В общеобразовательной школе жизнь протекала по принципу «учиться понемногу, чему-нибудь и как-нибудь». Оценки «отлично» и «хорошо» — редкость. Чаще «троечки». Не оставляют на второй год, не выгоняют — и то ладно. Папа сказал:
— Он уже большой парень, хватит тебе сидеть у него над душой, пусть учится сам. Отпусти его.
И я отпустила. А мальчик сам, как мог, расправлялся с этой школой.
* * *
В начале 1979 года на моем дне рождения Дима вдруг запел цыганский романс из репертуара Николая Сличенко «Ой да зазнобила». Мы все, что называется, застыли от изумления. Было так здорово и неожиданно! Все наперебой закричали, зааплодировали, бросились обнимать, целовать мальчика. Дима почему-то обиделся, ушел на кухню. Папа пошел за ним — он сидел на корточках и плакал.
— Ты чего, почему обиделся?
— Не надо смеяться надо мной!
Папа взял его за плечи и серьезно сказал:
— Перестань! Ты очень правильно поешь. Главное — не надо кричать и много петь, тебе еще рано.

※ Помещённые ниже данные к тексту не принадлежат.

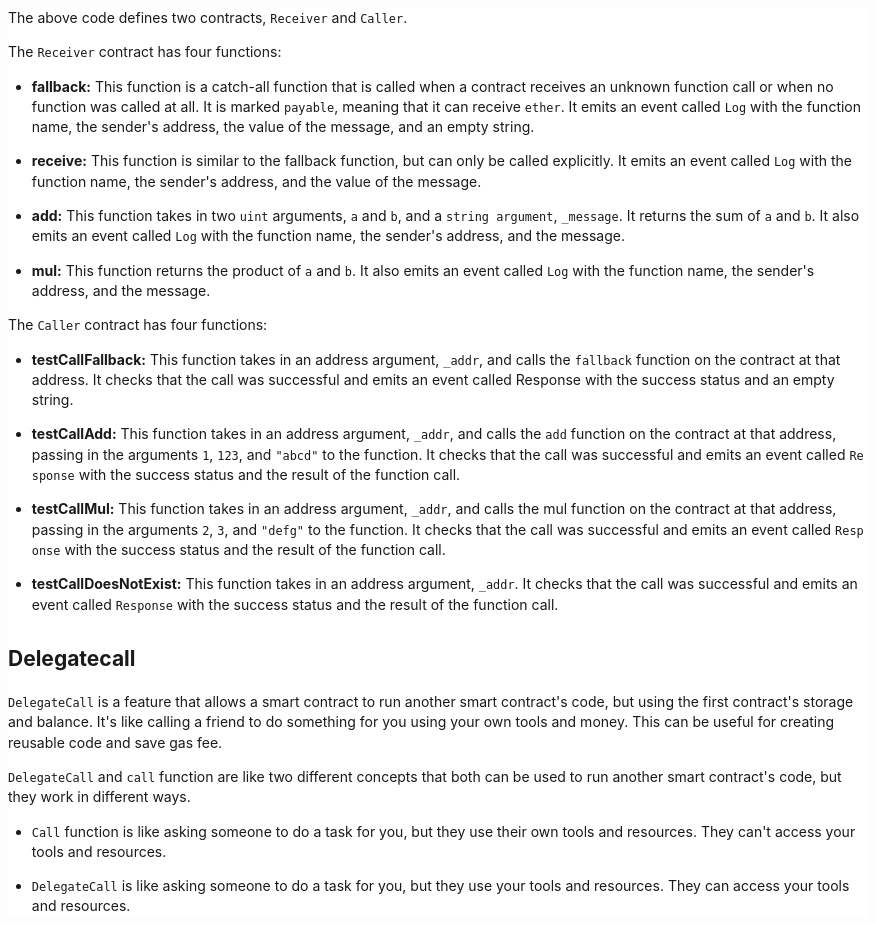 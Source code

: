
 ```sol
```

The above code defines two contracts, `Receiver` and `Caller`.

The `Receiver` contract has four functions:

- **fallback:** This function is a catch-all function that is called when a contract receives an unknown function call or when no function was called at all. It is marked `payable`, meaning that it can receive `ether`. It emits an event called `Log` with the function name, the sender's address, the value of the message, and an empty string.

- **receive:** This function is similar to the fallback function, but can only be called explicitly. It emits an event called `Log` with the function name, the sender's address, and the value of the message.

- **add:** This function takes in two `uint` arguments, `a` and `b`, and a `string argument`, `_message`. It returns the sum of `a` and `b`. It also emits an event called `Log` with the function name, the sender's address, and the message.

- **mul:** This function returns the product of `a` and `b`. It also emits an event called `Log` with the function name, the sender's address, and the message.

The `Caller` contract has four functions:

- **testCallFallback:** This function takes in an address argument, `_addr`, and calls the `fallback` function on the contract at that address. It checks that the call was successful and emits an event called Response with the success status and an empty string.

- **testCallAdd:** This function takes in an address argument, `_addr`, and calls the `add` function on the contract at that address, passing in the arguments `1`, `123`, and `"abcd"` to the function. It checks that the call was successful and emits an event called `Response` with the success status and the result of the function call.

- **testCallMul:** This function takes in an address argument, `_addr`, and calls the mul function on the contract at that address, passing in the arguments `2`, `3`, and `"defg"` to the function. It checks that the call was successful and emits an event called `Response` with the success status and the result of the function call.

- **testCallDoesNotExist:** This function takes in an address argument, `_addr`. It checks that the call was successful and emits an event called `Response` with the success status and the result of the function call.

## Delegatecall

`DelegateCall` is a feature that allows a smart contract to run another smart contract's code, but using the first contract's storage and balance. It's like calling a friend to do something for you using your own tools and money. This can be useful for creating reusable code and save gas fee.

`DelegateCall` and `call` function are like two different concepts that both can be used to run another smart contract's code, but they work in different ways.

- `Call` function is like asking someone to do a task for you, but they use their own tools and resources. They can't access your tools and resources.

- `DelegateCall` is like asking someone to do a task for you, but they use your tools and resources. They can access your tools and resources.
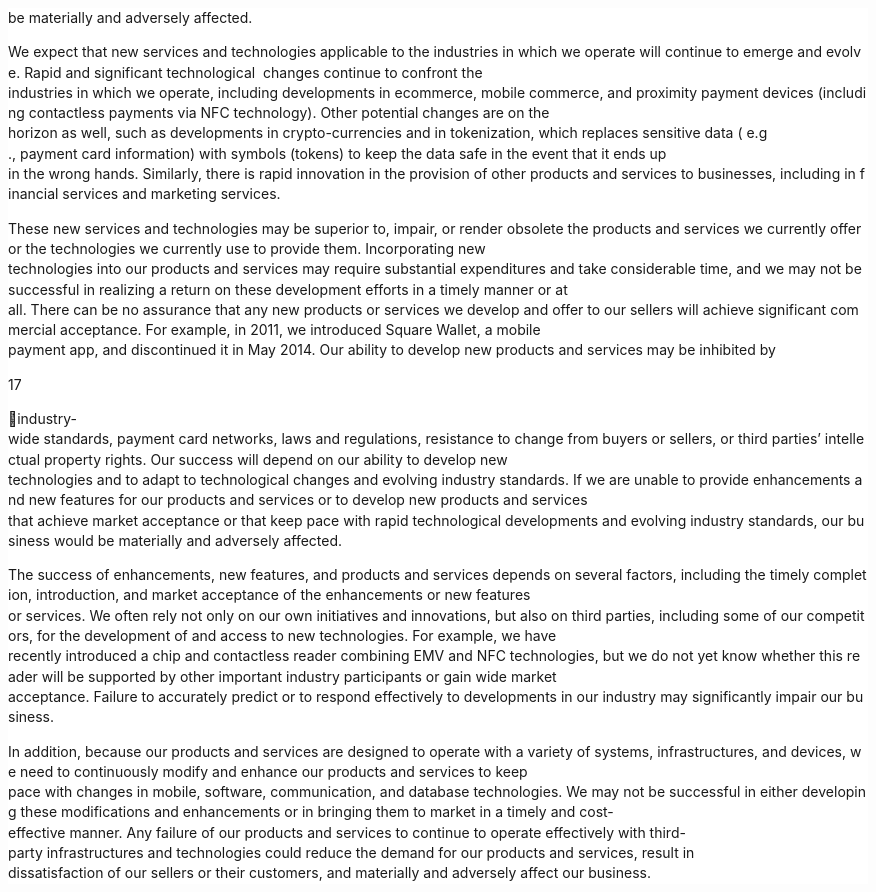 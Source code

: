 be
materially
and
adversely
affected.

We expect that new services and technologies applicable to the industries in which we operate will continue to emerge and evolve. Rapid and significant technological  changes continue to confront the
industries in which we operate, including developments in ecommerce, mobile commerce, and proximity payment devices (including contactless payments via NFC technology). Other potential changes are on the
horizon as well, such as developments in crypto-currencies and in tokenization, which replaces sensitive data ( e.g ., payment card information) with symbols (tokens) to keep the data safe in the event that it ends up
in the wrong hands. Similarly, there is rapid innovation in the provision of other products and services to businesses, including in financial services and marketing services.

These new services and technologies may be superior to, impair, or render obsolete the products and services we currently offer or the technologies we currently use to provide them. Incorporating new
technologies into our products and services may require substantial expenditures and take considerable time, and we may not be successful in realizing a return on these development efforts in a timely manner or at
all. There can be no assurance that any new products or services we develop and offer to our sellers will achieve significant commercial acceptance. For example, in 2011, we introduced Square Wallet, a mobile
payment app, and discontinued it in May 2014. Our ability to develop new products and services may be inhibited by

17

industry-wide standards, payment card networks, laws and regulations, resistance to change from buyers or sellers, or third parties’ intellectual property rights. Our success will depend on our ability to develop new
technologies and to adapt to technological changes and evolving industry standards. If we are unable to provide enhancements and new features for our products and services or to develop new products and services
that achieve market acceptance or that keep pace with rapid technological developments and evolving industry standards, our business would be materially and adversely affected.

The success of enhancements, new features, and products and services depends on several factors, including the timely completion, introduction, and market acceptance of the enhancements or new features
or services. We often rely not only on our own initiatives and innovations, but also on third parties, including some of our competitors, for the development of and access to new technologies. For example, we have
recently introduced a chip and contactless reader combining EMV and NFC technologies, but we do not yet know whether this reader will be supported by other important industry participants or gain wide market
acceptance. Failure to accurately predict or to respond effectively to developments in our industry may significantly impair our business.

In addition, because our products and services are designed to operate with a variety of systems, infrastructures, and devices, we need to continuously modify and enhance our products and services to keep
pace with changes in mobile, software, communication, and database technologies. We may not be successful in either developing these modifications and enhancements or in bringing them to market in a timely and
cost-effective manner. Any failure of our products and services to continue to operate effectively with third-party infrastructures and technologies could reduce the demand for our products and services, result in
dissatisfaction of our sellers or their customers, and materially and adversely affect our business.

Береги голос, не навреди ему. А спел ты просто очень красиво, молодец!
Дима в тот раз подражал цыгану и пел артистично и эмоционально. Когда гости разошлись и мы остались одни, муж сказал:
— Может быть, сбудется моя мечта, и он запоет. Только бы ему не сбиться с пути!
Последнее время мы стали замечать, что Дима часто приходит домой навеселе. На вопрос, в чем дело, следовал ответ:
— Был на дне рождения.
— Почему пьяный? Разве обязательно пить?
— Я уже большой!
«Дни рождения» случались все чаще и чаще.
* * *
И вот сданы последние экзамены, отшумел выпускной бал. Конец школьной эпопеи! Дима принес аттестат зрелости и характеристику. Отдал мне:
— Поздравляю тебя, мамочка, с окончанием десятого класса. Извини, что тебе пришлось получить такие оценки за твой труд, а с такой характеристикой тебе очень трудно будет поступить в какой-нибудь институт, разве только в тюрьму примут.
В этом был весь наш Димочка. Юморист!
Вечером втроем стали решать, что делать дальше. Слово Диме:
— Я решил отдохнуть годик!
— От чего ты хочешь отдыхать?
— Не знаю, может быть, на БАМ поеду, в армию меня не берут.
Незадолго перед этим была медкомиссия военкомата, и Диму забраковали по зрению. Дали ему «белый билет», совсем как в тридцатые годы его дедушке, Петру Евстафьевичу Тетерину.
Мы всегда думали о будущей профессии Димы. Перебирали множество специальностей применительно к его наклонностям, но так и не пришли к единому решению. Во всяком случае, он будет гуманитарием, не инженером — в этом мы были абсолютно уверены. Техническая специальность даже не обсуждалась. Папа предполагал, что Дима может стать врачом, или биологом, или педагогом. Он любил маленьких детей, с удовольствием с ними занимался, когда ездил в пионерский лагерь в старших классах.